# TASK
Return only the number of lines in the data below where the word "effective" appears.

■ ■ ■ ■ ■

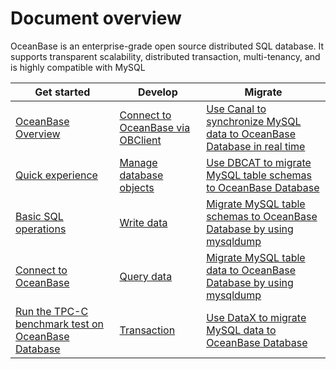 # Document overview

OceanBase is an enterprise-grade open source distributed SQL database. It supports transparent scalability, distributed transaction, multi-tenancy, and is highly compatible with MySQL



|             Get started     |                      Develop                      | Migrate  |
|----------------------------|-------------------------------------|-------------------------------------|
| [OceanBase Overview](1.oceanbase-database-overview/1.what-is-oceanbase-database.md)   | [Connect to OceanBase via OBClient](3.developer-guide/1.client-connects-to-oceanbase-database/3.connect-oceanbase-tenants-through-obclient.md) | [Use Canal to synchronize MySQL data to OceanBase Database in real time](6.data-migration/2.migrate-data-from-MySQL-database-to-OceanBase-database/7.use-canal-to-synchronize-MySQL-data-to-OceanBase-database-in-real-time.md) |
| [Quick experience](2.quick-start/1.Quickly-experience-OceanBase.md)      | [Manage database objects](3.developer-guide/2.create-and-manage-database-objects/1.about-ddl-statements.md)  |[Use DBCAT to migrate MySQL table schemas to OceanBase Database](6.data-migration/2.migrate-data-from-MySQL-database-to-OceanBase-database/10.use-DBCAT-to-migrate-MySQL-table-structure-to-OceanBase-database.md) |
| [Basic SQL operations](2.quick-start/2.Hands-on-for-OceanBase-SQL/2.SQL-operations.md)    | [Write data](3.developer-guide/4.about-dml-statements-and-transactions/1.dml-statement/1.about-dml-statements.md) |[Migrate MySQL table schemas to OceanBase Database by using mysqldump](6.data-migration/2.migrate-data-from-MySQL-database-to-OceanBase-database/12.use-MySQLDump-to-migrate-MySQL-table-structure-to-OceanBase-database.md) |
| [Connect to OceanBase](2.quick-start/3.Create-a-sample-application/1.Connect-a-Python-application-to-OceanBase-Database.md) |[Query data](3.developer-guide/3.query/1.about-queries.md)   |[Migrate MySQL table data to OceanBase Database by using mysqldump](6.data-migration/2.migrate-data-from-MySQL-database-to-OceanBase-database/13.use-MySQLDump-to-migrate-MySQL-table-data-to-OceanBase-database.md)  |
|  [Run the TPC-C benchmark test on OceanBase Database](2.quick-start/4.Experience-OceanBase-Advanced-Features/1.Experience-Scalable-OLTP/1.TPC-C-test-on-OceanBase.md)  |[Transaction](3.developer-guide/4.about-dml-statements-and-transactions/2.transaction/1.about-transactional-control-statements.md)                  |       [Use DataX to migrate MySQL data to OceanBase Database](6.data-migration/2.migrate-data-from-MySQL-database-to-OceanBase-database/9.migrate-MySQL-data-to-OceanBase-database-using-dataX.md)        |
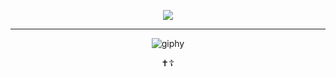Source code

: <div class="main" align="center">


  
<div align="center"> 
  <p align="center">
    <a href="https://skillicons.dev">
      <img src="https://skillicons.dev/icons?i=html,css,cpp,gamemakerstudio,godot,git,discord,windows,arch" />
    </a>
  </p>
</div>
  
<hr>

![giphy](https://github.com/David548K/David548K/assets/91225602/a184440c-d331-48f1-bc10-26d16036415f)
<p text-align="center">✝️☦️</p>
</div>
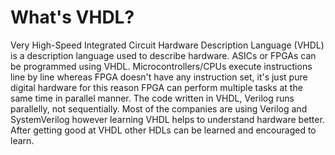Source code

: # What's VHDL?
Very High-Speed Integrated Circuit Hardware Description Language (VHDL) is a description language used to describe hardware. ASICs or FPGAs can be programmed using VHDL. Microcontrollers/CPUs execute instructions line by line whereas FPGA doesn't have any instruction set, it's just pure digital hardware for this reason FPGA can perform multiple tasks at the same time in parallel manner. The code written in VHDL, Verilog runs parallelly, not sequentially. Most of the companies are using Verilog and SystemVerilog however learning VHDL helps to understand hardware better. After getting good at VHDL other HDLs can be learned and encouraged to learn.
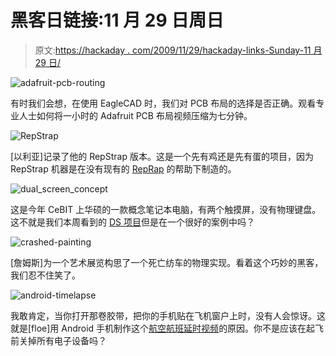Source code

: # 黑客日链接:11 月 29 日周日

> 原文:[https://hackaday . com/2009/11/29/hackaday-links-Sunday-11 月 29 日/](https://hackaday.com/2009/11/29/hackaday-links-sunday-november-29/)

![](../Images/256175840d2f85ce3c92ec2b6939e63b.png "adafruit-pcb-routing")

有时我们会想，在使用 EagleCAD 时，我们对 PCB 布局的选择是否正确。观看专业人士如何将一小时的 Adafruit PCB 布局视频压缩为七分钟。

![](../Images/52178fd00a34100ffe6bfc9423c955a0.png "RepStrap")

[以利亚]记录了他的 RepStrap 版本。这是一个先有鸡还是先有蛋的项目，因为 RepStrap 机器是在没有现有的 [RepRap](http://hackaday.com/2009/08/27/reprap-wedge/) 的帮助下制造的。

![](../Images/3e7f37b8b8139c0ed773f4079256d396.png "dual_screen_concept")

这是今年 CeBIT 上华硕的一款概念笔记本电脑，有两个触摸屏，没有物理键盘。这不就是我们本周看到的 [DS 项目](http://hackaday.com/2009/11/26/ds-goes-full-size-pockets-everywhere-rally-in-protest/)但是在一个很好的案例中吗？

![](../Images/4ebc6db276b7691a64a3363138a65c62.png "crashed-painting")

[詹姆斯]为一个艺术展览构思了一个死亡纺车的物理实现。看着这个巧妙的黑客，我们忍不住笑了。

![](../Images/908f3c8ce8509ddc87c4cb40610df78f.png "android-timelapse")

我敢肯定，当你打开那卷胶带，把你的手机贴在飞机窗户上时，没有人会惊讶。这就是[floe]用 Android 手机制作这个[航空航班延时视频](http://www.youtube.com/watch?v=5VF4E-XIsWc)的原因。你不是应该在起飞前关掉所有电子设备吗？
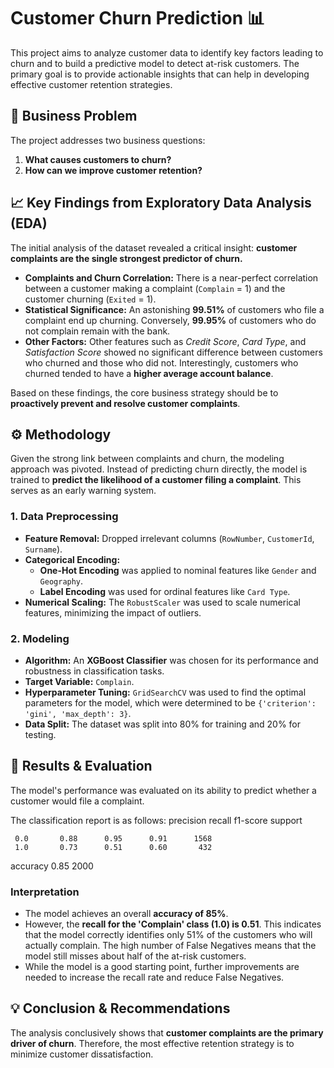 # Customer Churn Prediction 📊

This project aims to analyze customer data to identify key factors leading to churn and to build a predictive model to detect at-risk customers. The primary goal is to provide actionable insights that can help in developing effective customer retention strategies.

## 🎯 Business Problem

The project addresses two business questions:
1.  **What causes customers to churn?**
2.  **How can we improve customer retention?**

## 📈 Key Findings from Exploratory Data Analysis (EDA)

The initial analysis of the dataset revealed a critical insight: **customer complaints are the single strongest predictor of churn.**

* **Complaints and Churn Correlation:** There is a near-perfect correlation between a customer making a complaint (`Complain` = 1) and the customer churning (`Exited` = 1).
* **Statistical Significance:** An astonishing **99.51%** of customers who file a complaint end up churning. Conversely, **99.95%** of customers who do not complain remain with the bank.
* **Other Factors:** Other features such as *Credit Score*, *Card Type*, and *Satisfaction Score* showed no significant difference between customers who churned and those who did not. Interestingly, customers who churned tended to have a **higher average account balance**.

Based on these findings, the core business strategy should be to **proactively prevent and resolve customer complaints**.

## ⚙️ Methodology

Given the strong link between complaints and churn, the modeling approach was pivoted. Instead of predicting churn directly, the model is trained to **predict the likelihood of a customer filing a complaint**. This serves as an early warning system.

### 1. Data Preprocessing

* **Feature Removal:** Dropped irrelevant columns (`RowNumber`, `CustomerId`, `Surname`).
* **Categorical Encoding:**
    * **One-Hot Encoding** was applied to nominal features like `Gender` and `Geography`.
    * **Label Encoding** was used for ordinal features like `Card Type`.
* **Numerical Scaling:** The `RobustScaler` was used to scale numerical features, minimizing the impact of outliers.

### 2. Modeling

* **Algorithm:** An **XGBoost Classifier** was chosen for its performance and robustness in classification tasks.
* **Target Variable:** `Complain`.
* **Hyperparameter Tuning:** `GridSearchCV` was used to find the optimal parameters for the model, which were determined to be `{'criterion': 'gini', 'max_depth': 3}`.
* **Data Split:** The dataset was split into 80% for training and 20% for testing.

## 🚀 Results & Evaluation

The model's performance was evaluated on its ability to predict whether a customer would file a complaint.

The classification report is as follows:
          precision    recall  f1-score   support

     0.0       0.88      0.95      0.91      1568
     1.0       0.73      0.51      0.60       432

accuracy                           0.85      2000

### Interpretation

* The model achieves an overall **accuracy of 85%**.
* However, the **recall for the 'Complain' class (1.0) is 0.51**. This indicates that the model correctly identifies only 51% of the customers who will actually complain. The high number of False Negatives means that the model still misses about half of the at-risk customers.
* While the model is a good starting point, further improvements are needed to increase the recall rate and reduce False Negatives.

## 💡 Conclusion & Recommendations

The analysis conclusively shows that **customer complaints are the primary driver of churn**. Therefore, the most effective retention strategy is to minimize customer dissatisfaction.
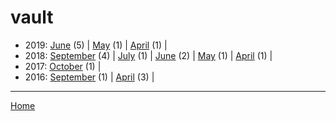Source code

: # vault

  * 2019: 
      [June](./vault-2019-06.md) (5) | 
      [May](./vault-2019-05.md) (1) | 
      [April](./vault-2019-04.md) (1) | 
  * 2018: 
      [September](./vault-2018-09.md) (4) | 
      [July](./vault-2018-07.md) (1) | 
      [June](./vault-2018-06.md) (2) | 
      [May](./vault-2018-05.md) (1) | 
      [April](./vault-2018-04.md) (1) | 
  * 2017: 
      [October](./vault-2017-10.md) (1) | 
  * 2016: 
      [September](./vault-2016-09.md) (1) | 
      [April](./vault-2016-04.md) (3) | 

----

[Home](../)

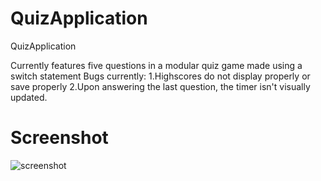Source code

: # QuizApplication
 QuizApplication

Currently features five questions in a modular quiz game made using a switch statement
Bugs currently: 1.Highscores do not display properly or save properly
                 2.Upon answering the last question, the timer isn't visually updated.


# Screenshot
![screenshot](https://user-images.githubusercontent.com/51461957/138620528-999b37cf-b0d2-4ca1-a589-1a5165bb9051.JPG)
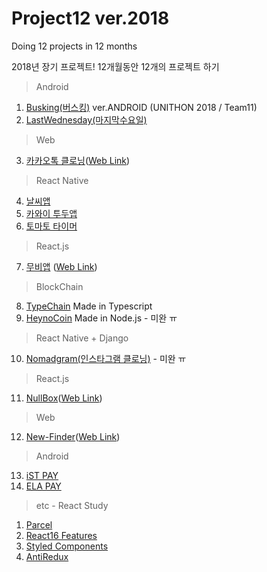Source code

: # Project12 ver.2018

Doing 12 projects in 12 months

2018년 장기 프로젝트!
12개월동안 12개의 프로젝트 하기

> Android
1. [Busking(버스킹)](https://github.com/hyunsikshin/Busking) ver.ANDROID (UNITHON 2018 / Team11)
2. [LastWednesday(마지막수요일)](https://github.com/Nexters/LastWednesday)
> Web
3. [카카오톡 클로닝](https://github.com/HyeonSik/kakao-clone)([Web Link](https://hyunsikshin.github.io/kakao-clone/))
> React Native
4. [날씨앱](https://github.com/hyunsikshin/weather-app)
5. [카와이 투두앱](https://github.com/hyunsikshin/kawai-todo)
6. [토마토 타이머](https://github.com/hyunsikshin/tomato-timer)
> React.js
7. [무비앱](https://github.com/HyeonSik/movie_app) ([Web Link](https://hyunsikshin.github.io/movie_app/))
> BlockChain
8. [TypeChain](https://github.com/hyunsikshin/TypeChain) Made in Typescript
9. [HeynoCoin](https://github.com/hyunsikshin/heynocoin) Made in Node.js - 미완 ㅠ
> React Native + Django
10. [Nomadgram(인스타그램 클로닝)](https://github.com/hyunsikshin/nomadgram) - 미완 ㅠ
> React.js
11. [NullBox](https://github.com/Nexters/nullbox)([Web Link](http://www.play-it.site/))
> Web
12. [New-Finder](https://github.com/hyunsikshin/new-finder)([Web Link](http://hyunxic.me/new-finder/))
> Android
13. [iST PAY](https://play.google.com/store/apps/details?id=com.cryptomodernart.iampay)
14. [ELA PAY](https://play.google.com/store/apps/details?id=com.elama.elapay)

> etc - React Study
1) [Parcel](https://github.com/hyunsikshin/parcel-sample)
2) [React16 Features](https://github.com/hyunsikshin/master-react16)
3) [Styled Components](https://github.com/hyunsikshin/styled-awesomeness)
4) [AntiRedux](https://github.com/hyunsikshin/antiredux)
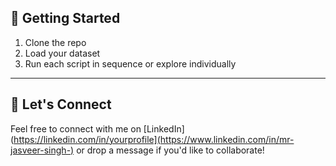 ## 🧭 Getting Started
1. Clone the repo  
2. Load your dataset  
3. Run each script in sequence or explore individually  

---

## 🤝 Let's Connect
Feel free to connect with me on [LinkedIn](https://linkedin.com/in/yourprofile](https://www.linkedin.com/in/mr-jasveer-singh-) or drop a message if you'd like to collaborate!
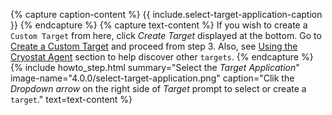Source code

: {% capture caption-content %}
  {{ include.select-target-application-caption }}
{% endcapture %}
{% capture text-content %}
  If you wish to create a <code>Custom Target</code> from here, click <i>Create Target</i> displayed at the bottom. Go to <a href='#create-a-custom-target'> Create a Custom Target</a> and proceed from step 3.
  Also, see <a href='#using-the-cryostat-agent'> Using the Cryostat Agent</a> section to help discover other <code>targets</code>.
{% endcapture %}
{% include howto_step.html
  summary="Select the <i>Target Application</i>"
  image-name="4.0.0/select-target-application.png"
  caption="Clik the <i>Dropdown arrow</i> on the right side of <i>Target</i> prompt to select or create a <code>target</code>."
  text=text-content
%}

■ ■ ■ ■ ■

# WRITTEN REPLY
2